The economy bleeds and the nation knows who’s holding the knife (Editorial by Jun Ledesma)

The latest BusinessWorld report is more than a headline—it’s a distress signal. Philippine factory activity plunged in November, marking the sharpest downturn in over four years. Output collapsed, new orders vanished, and manufacturers braced themselves for yet another uncertain quarter. But this is not an isolated economic hiccup. It is part of a wider, deeper, and far more alarming decline across the entire business landscape.

At the global level, international investors have begun pulling back, quietly but decisively. Confidence has soured. The trust that once made the Philippines a competitive hub in Southeast Asia is evaporating. In fact, the peso’s steep fall against the U.S. dollar just a month ago was not merely a currency fluctuation—it was an unmistakable sign that foreign markets no longer buy the story of Philippine stability and growth.

Even local investors—traditionally the last bastion of faith in the country’s resilience—are tightening their belts, withholding capital, and securing their assets elsewhere.

Every peso withheld is a job not created, a factory not expanded, a community left waiting. The ripple effects are clear: fewer investments mean fewer employment opportunities, weaker domestic production, and slower economic activity.

The root cause?

A business sector crushed under the weight of systemic corruption, blurred lines of accountability, and a government that has lost the trust of its own people.

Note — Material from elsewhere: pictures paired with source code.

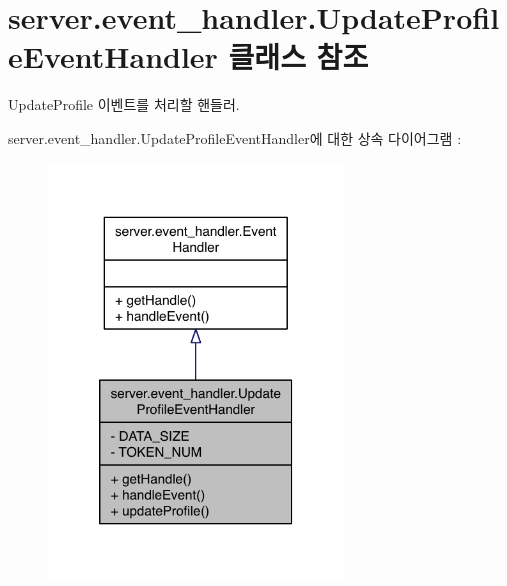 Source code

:\hypertarget{classserver_1_1event__handler_1_1_update_profile_event_handler}{\section{server.\-event\-\_\-handler.\-Update\-Profile\-Event\-Handler 클래스 참조}
\label{classserver_1_1event__handler_1_1_update_profile_event_handler}
}


Update\-Profile 이벤트를 처리할 핸들러.  




server.\-event\-\_\-handler.\-Update\-Profile\-Event\-Handler에 대한 상속 다이어그램 \-: \nopagebreak
\begin{figure}[H]
\begin{center}
\leavevmode
\includegraphics[width=222pt]{classserver_1_1event__handler_1_1_update_profile_event_handler__inherit__graph}
\end{center}
\end{figure}


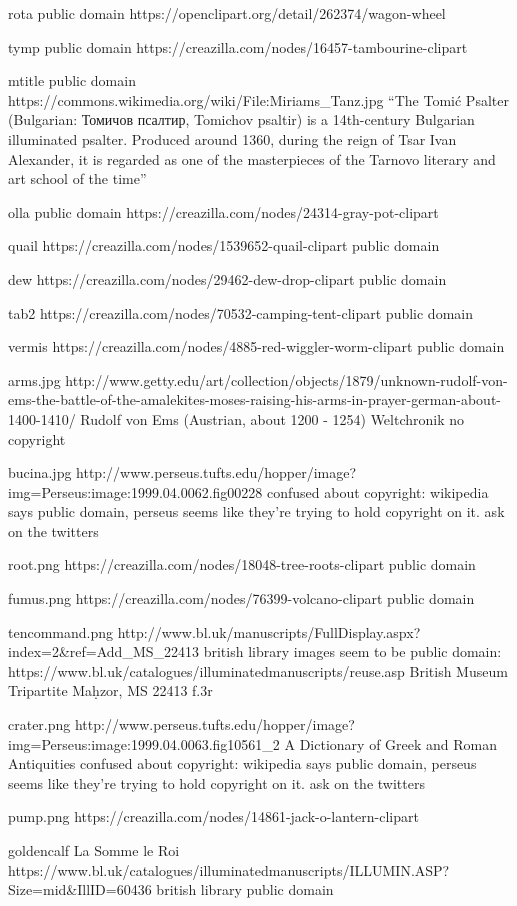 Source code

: rota
public domain
https://openclipart.org/detail/262374/wagon-wheel

tymp
public domain
https://creazilla.com/nodes/16457-tambourine-clipart

mtitle
public domain
https://commons.wikimedia.org/wiki/File:Miriams_Tanz.jpg
``The Tomić Psalter (Bulgarian: Томичов псалтир, Tomichov psaltir) is a 14th-century Bulgarian illuminated psalter. Produced around 1360, during the reign of Tsar Ivan Alexander, it is regarded as one of the masterpieces of the Tarnovo literary and art school of the time''

olla
public domain
https://creazilla.com/nodes/24314-gray-pot-clipart

quail
https://creazilla.com/nodes/1539652-quail-clipart
public domain

dew
https://creazilla.com/nodes/29462-dew-drop-clipart
public domain

tab2
https://creazilla.com/nodes/70532-camping-tent-clipart
public domain

vermis
https://creazilla.com/nodes/4885-red-wiggler-worm-clipart
public domain

arms.jpg
http://www.getty.edu/art/collection/objects/1879/unknown-rudolf-von-ems-the-battle-of-the-amalekites-moses-raising-his-arms-in-prayer-german-about-1400-1410/
Rudolf von Ems (Austrian, about 1200 - 1254)
Weltchronik
no copyright

bucina.jpg
http://www.perseus.tufts.edu/hopper/image?img=Perseus:image:1999.04.0062.fig00228
confused about copyright: wikipedia says public domain, perseus seems like they're trying to hold copyright on it.
ask on the twitters

root.png
https://creazilla.com/nodes/18048-tree-roots-clipart
public domain

fumus.png
https://creazilla.com/nodes/76399-volcano-clipart
public domain

tencommand.png
http://www.bl.uk/manuscripts/FullDisplay.aspx?index=2&ref=Add_MS_22413
british library images seem to be public domain: https://www.bl.uk/catalogues/illuminatedmanuscripts/reuse.asp
British Museum Tripartite Maḥzor, MS 22413 f.3r 

crater.png
http://www.perseus.tufts.edu/hopper/image?img=Perseus:image:1999.04.0063.fig10561_2
A Dictionary of Greek and Roman Antiquities
confused about copyright: wikipedia says public domain, perseus seems like they're trying to hold copyright on it.
ask on the twitters

pump.png
https://creazilla.com/nodes/14861-jack-o-lantern-clipart

goldencalf
La Somme le Roi
https://www.bl.uk/catalogues/illuminatedmanuscripts/ILLUMIN.ASP?Size=mid&IllID=60436
british library public domain 
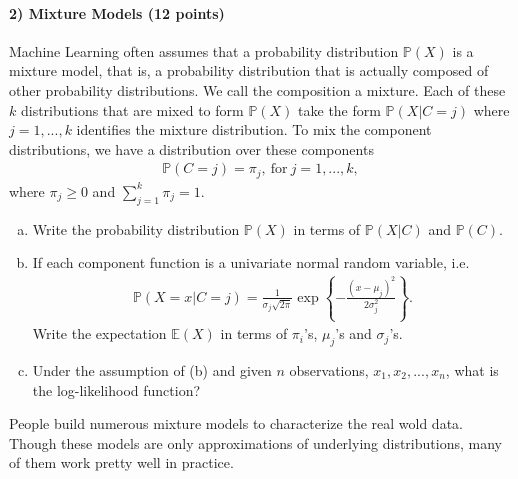 \documentclass[11pt]{article}
\begin{document}
\paragraph{2) Mixture Models (12 points)}

Machine Learning often assumes that a probability distribution $\mathbb{P}(X)$ is a mixture model, that is, a probability distribution that is actually composed of other probability distributions. We call the composition a mixture. Each of these $k$ distributions that are mixed to form $\mathbb{P}(X)$ take the form
$\mathbb{P}(X|C=j)$ where  $j = 1,...,k$ identifies the mixture distribution.  To mix the component distributions, we have a distribution over these components
\begin{align}
\mathbb{P}(C=j) = \pi_j,~\textrm{for}~j=1,...,k,
\end{align}
where $\pi_j \geq 0$ and $\sum_{j=1}^k\pi_j=1$.

\begin{enumerate}[(a)]
\item Write the probability distribution $\mathbb{P}(X)$ in terms of $\mathbb{P}(X|C)$ and $\mathbb{P}(C)$.
\item If each component function is a univariate normal random variable, i.e.
\begin{align}
\mathbb{P}(X=x|C=j) = \frac{1}{\sigma_j\sqrt{2\pi}}\exp\left\{{-\frac{(x-\mu_j)^2}{2\sigma_j^2}}\right\}.
\end{align}
Write the expectation $\mathbb{E}(X)$ in terms of $\pi_i$'s, $\mu_j$'s and $\sigma_j$'s.
\item Under the assumption of (b) and given $n$ observations, $x_1,x_2,...,x_n$, what is the log-likelihood function?
\end{enumerate}
People build numerous mixture models to characterize the real wold data. Though these models are only approximations of underlying distributions, many of them work pretty well in practice.

\begin{center}
\end{center}
\end{document}
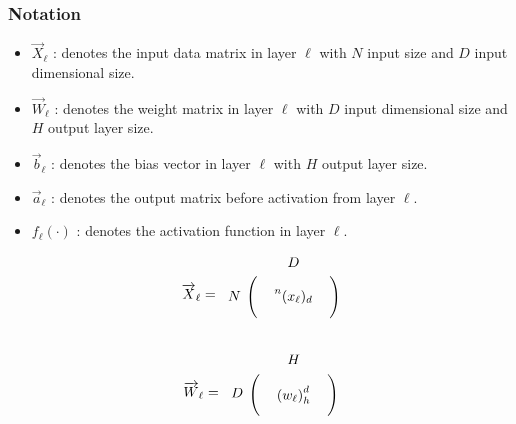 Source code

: \documentclass[12pt,a4paper]{article}%
\theoremstyle{definition}
\theoremstyle{plain}
\numberwithin{equation}{section}
\begin{document}
\subsubsection{Notation}
\begin{itemize}
\item $\overrightarrow{X}_{\ell}$ : denotes the input data matrix in layer $\ell$ with $N$ input size and $D$ input dimensional size.  
\item $\overrightarrow{W}_{\ell}$ : denotes the weight matrix in layer $\ell$ with $D$ input dimensional size and $H$ output layer size.
\item $\vec{b}_{\ell}$ : denotes the bias vector in layer $\ell$ with $H$ output layer size.
\item $\overrightarrow{a}_{\ell}$ : denotes the output matrix before activation from layer $\ell$.
\item $f_{\ell}(\cdot)$ : denotes the activation function in layer $\ell$. 
\end{itemize}

\begin{equation*}
\overrightarrow{X}_{\ell} =  \begin{blockarray}{cccc}
                                     & \multicolumn{3}{c}{$D$}  \\
\begin{block}{c(ccc)}
\multirow{3}{*}{$N$} &    &       &    \\
  					                 &      &  \prescript{n}{}{(x_{\ell})}_{d}     &     \\
			     	                 &      &       &       \\
\end{block}
\end{blockarray}
\end{equation*}

\begin{equation*}
\overrightarrow{W}_{\ell} =  \begin{blockarray}{cccc}
                                     & \multicolumn{3}{c}{$H$}  \\
\begin{block}{c(ccc)}
\multirow{3}{*}{$D$} &    &       &    \\
  					                 &      &  {(w_{\ell})}^{d}_{h}     &     \\
			     	                 &      &       &       \\
\end{block}
\end{blockarray}
\end{equation*}
\end{document}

Corruption is no longer a side concern—it is the central cancer eating away at all three pillars of government. Investors, both foreign and local, are not blind. They see the scandals. They hear the whistleblowers. They feel the uncertainty. And in the world of business, uncertainty is poison.

What we are witnessing today is not just an economic downturn—it is a crisis of confidence. When leaders fail to uphold integrity, the markets respond accordingly. When governance is drowned in corruption, even the strongest industries crumble. And when the trust between state and citizen collapses, economic growth becomes nothing more than an illusion.

If the administration continues on this trajectory, the Philippine economy will not simply slow down—it will stall. And rebuilding a nation that has lost both its credibility and its momentum will be a far more painful task than preventing the collapse in the first place.